Could you copy each line of the entries that contains "they"?

^^^^^^^^

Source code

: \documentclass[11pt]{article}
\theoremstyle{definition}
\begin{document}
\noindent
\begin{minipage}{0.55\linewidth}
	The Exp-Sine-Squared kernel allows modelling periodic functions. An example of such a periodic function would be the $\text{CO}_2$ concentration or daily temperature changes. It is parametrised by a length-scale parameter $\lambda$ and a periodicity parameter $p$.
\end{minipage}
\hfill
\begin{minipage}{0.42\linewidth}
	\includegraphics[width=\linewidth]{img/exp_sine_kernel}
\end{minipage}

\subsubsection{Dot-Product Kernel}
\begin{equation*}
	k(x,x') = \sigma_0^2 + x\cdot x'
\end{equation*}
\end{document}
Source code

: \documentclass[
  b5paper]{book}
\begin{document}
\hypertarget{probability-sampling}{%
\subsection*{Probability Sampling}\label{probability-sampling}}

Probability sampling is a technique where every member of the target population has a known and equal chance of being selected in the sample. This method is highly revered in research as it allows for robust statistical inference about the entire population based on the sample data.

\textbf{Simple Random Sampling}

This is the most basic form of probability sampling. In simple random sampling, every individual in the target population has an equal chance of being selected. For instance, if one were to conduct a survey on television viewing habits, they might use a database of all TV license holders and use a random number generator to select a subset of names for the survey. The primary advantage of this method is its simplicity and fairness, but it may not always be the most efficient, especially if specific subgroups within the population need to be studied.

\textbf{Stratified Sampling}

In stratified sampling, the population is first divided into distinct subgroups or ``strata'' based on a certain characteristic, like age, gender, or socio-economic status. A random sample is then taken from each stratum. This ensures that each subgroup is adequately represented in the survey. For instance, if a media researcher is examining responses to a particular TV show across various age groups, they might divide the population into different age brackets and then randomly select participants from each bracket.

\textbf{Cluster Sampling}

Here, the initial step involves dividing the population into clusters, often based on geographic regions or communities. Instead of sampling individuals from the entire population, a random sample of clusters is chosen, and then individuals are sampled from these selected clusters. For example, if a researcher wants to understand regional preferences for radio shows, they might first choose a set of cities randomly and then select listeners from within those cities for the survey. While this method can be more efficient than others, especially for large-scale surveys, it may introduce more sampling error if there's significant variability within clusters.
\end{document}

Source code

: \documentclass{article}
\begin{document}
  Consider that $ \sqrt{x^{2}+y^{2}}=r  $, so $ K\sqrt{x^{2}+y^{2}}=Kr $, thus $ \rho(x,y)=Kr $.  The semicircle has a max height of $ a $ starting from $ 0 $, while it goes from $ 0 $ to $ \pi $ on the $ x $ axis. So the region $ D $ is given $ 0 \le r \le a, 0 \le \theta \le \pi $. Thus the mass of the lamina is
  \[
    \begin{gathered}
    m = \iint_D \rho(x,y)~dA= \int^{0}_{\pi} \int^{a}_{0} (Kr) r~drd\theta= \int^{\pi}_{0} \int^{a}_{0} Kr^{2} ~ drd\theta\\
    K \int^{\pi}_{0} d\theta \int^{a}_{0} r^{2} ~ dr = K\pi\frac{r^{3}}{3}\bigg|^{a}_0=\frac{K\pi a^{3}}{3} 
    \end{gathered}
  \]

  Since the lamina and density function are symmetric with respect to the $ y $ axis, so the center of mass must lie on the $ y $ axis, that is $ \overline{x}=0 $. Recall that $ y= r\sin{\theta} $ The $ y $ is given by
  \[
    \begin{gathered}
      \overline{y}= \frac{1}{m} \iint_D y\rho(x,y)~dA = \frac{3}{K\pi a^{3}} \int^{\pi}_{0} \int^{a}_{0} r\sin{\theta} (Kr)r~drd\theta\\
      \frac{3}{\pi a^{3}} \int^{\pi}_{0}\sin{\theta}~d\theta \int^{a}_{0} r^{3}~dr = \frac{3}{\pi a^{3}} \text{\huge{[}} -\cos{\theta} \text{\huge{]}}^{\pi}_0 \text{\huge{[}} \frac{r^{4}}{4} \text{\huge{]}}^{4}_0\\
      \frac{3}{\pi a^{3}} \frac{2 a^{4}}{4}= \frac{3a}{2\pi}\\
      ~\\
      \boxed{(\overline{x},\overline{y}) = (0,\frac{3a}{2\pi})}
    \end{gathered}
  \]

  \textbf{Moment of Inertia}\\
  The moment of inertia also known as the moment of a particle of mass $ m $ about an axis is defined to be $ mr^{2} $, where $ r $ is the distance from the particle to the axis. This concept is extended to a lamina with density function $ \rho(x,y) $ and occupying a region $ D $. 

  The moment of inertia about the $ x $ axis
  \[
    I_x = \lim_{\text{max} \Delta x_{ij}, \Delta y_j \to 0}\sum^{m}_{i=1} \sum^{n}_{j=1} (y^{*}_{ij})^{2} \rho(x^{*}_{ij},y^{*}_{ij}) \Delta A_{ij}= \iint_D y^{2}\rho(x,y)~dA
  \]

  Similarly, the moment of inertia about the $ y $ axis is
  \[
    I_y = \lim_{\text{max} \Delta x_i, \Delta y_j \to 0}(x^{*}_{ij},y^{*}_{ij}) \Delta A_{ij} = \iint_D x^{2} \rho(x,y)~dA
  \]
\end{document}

^^^^^^^^

Task solution -
This is the most basic form of probability sampling. In simple random sampling, every individual in the target population has an equal chance of being selected. For instance, if one were to conduct a survey on television viewing habits, they might use a database of all TV license holders and use a random number generator to select a subset of names for the survey. The primary advantage of this method is its simplicity and fairness, but it may not always be the most efficient, especially if specific subgroups within the population need to be studied.
In stratified sampling, the population is first divided into distinct subgroups or ``strata'' based on a certain characteristic, like age, gender, or socio-economic status. A random sample is then taken from each stratum. This ensures that each subgroup is adequately represented in the survey. For instance, if a media researcher is examining responses to a particular TV show across various age groups, they might divide the population into different age brackets and then randomly select participants from each bracket.
Here, the initial step involves dividing the population into clusters, often based on geographic regions or communities. Instead of sampling individuals from the entire population, a random sample of clusters is chosen, and then individuals are sampled from these selected clusters. For example, if a researcher wants to understand regional preferences for radio shows, they might first choose a set of cities randomly and then select listeners from within those cities for the survey. While this method can be more efficient than others, especially for large-scale surveys, it may introduce more sampling error if there's significant variability within clusters.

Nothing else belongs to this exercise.